In August, 1789, a committee on Church questions had been appointed, and in February, as it did not agree, its numbers were increased, and the minority was swamped. Thereupon they reported against the religious orders. Monasticism for some time had been declining, and the monks fell, in a few years, from 26,000 to 17,000. Nine religious orders disappeared in the course of twelve years. On February 13, 1790, the principle that the civil law supported the rule against the monk was abandoned. Members of monastic orders were to depart freely if they liked, and to remain if they liked. Those who elected to leave were to receive a pension. The position of those who remained was regulated in a series of decrees, adverse to the system, but favourable to the inmate. It was not until after the fall of the throne that all monastic orders were dissolved, and all their buildings were seized.

When the property of the Church became the property of the State, the committee drew up a scheme of distribution. They called it the Civil Constitution of the Clergy, meaning the regulation of relations between Church and State under the new Constitution.

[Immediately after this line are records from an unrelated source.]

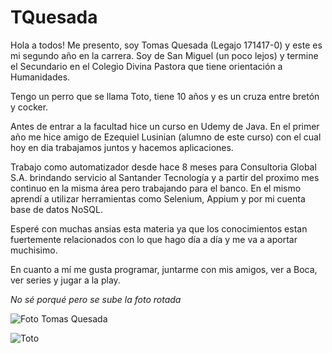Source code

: # TQuesada
Hola a todos! Me presento, soy Tomas Quesada (Legajo 171417-0) y este es mi segundo año en la carrera. Soy de San Miguel (un poco lejos) y termine el Secundario en el Colegio Divina Pastora que tiene orientación a Humanidades.

Tengo un perro que se llama Toto, tiene 10 años y es un cruza entre bretón y cocker.

Antes de entrar a la facultad hice un curso en Udemy de Java. En el primer año me hice amigo de Ezequiel Lusinian (alumno de este curso) con el cual hoy en dia trabajamos juntos y hacemos aplicaciones.

Trabajo como automatizador desde hace 8 meses para Consultoria Global S.A. brindando servicio al Santander Tecnología y a partir del proximo mes continuo en la misma área pero trabajando para el banco. En el mismo aprendí a utilizar herramientas como Selenium, Appium y por mi cuenta base de datos NoSQL.

Esperé con muchas ansias esta materia ya que los conocimientos estan fuertemente relacionados con lo que hago día a día y me va a aportar muchisimo.

En cuanto a mí me gusta programar, juntarme con mis amigos, ver a Boca, ver series y jugar a la play. 

*No sé porqué pero se sube la foto rotada*

![Foto Tomas Quesada](https://user-images.githubusercontent.com/63204305/78507711-1a486180-7758-11ea-9965-dabf5562c7ee.jpg)

![Toto](https://user-images.githubusercontent.com/63204305/78507742-3b10b700-7758-11ea-89d1-41bea4f04040.jpg)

The debate began on May 29, and the final vote was taken on July 12. The first object was to save money. The bishops were rich, they were numerous, and they were not popular. Those among them who had been chosen by the Church itself for its supreme reward, the Cardinal's hat – Rohan, Loménie de Brienne, Bernis, Montmorency and Talleyrand – were men notoriously of evil repute. Here then the Committee proposed to economise, reducing the number by fifty, and their income to a thousand a year. Each of the departments, just created, was to become a diocese. There were no archbishops. This was not economy, but theory. By putting all bishops on the same level, they lowered the papacy. For the Jansenists influenced the Assembly, and the Jansenists had, for a century, borne persecution, and had learnt to look with aversion both on papacy and prelacy, under which they had suffered, and they had grown less averse to presbyterianism. As they took away the patronage from the king, and did not transfer it to the Pope who was a more absolute sovereign than the king, and besides was a foreigner, they met the difficulty by the principle of election, which had been upheld by high authorities, and had played a great part in earlier times. The bishop was to be chosen by the departmental electors, the parish priest by the district electors; and this was to be done in the Church after Mass. It was assumed, but not ordained, that electors of other denominations would thereby be excluded. But at Strasburg a bishop was elected by a Protestant majority. In conformity with the opinion of Bossuet, the right of institution was taken away from Rome.

1.Dilke, Papers of a Critic, vol. ii. pp. 309-384; Buckle, History of Civilisation, ed. J. M. Robertson, pp. 258-269.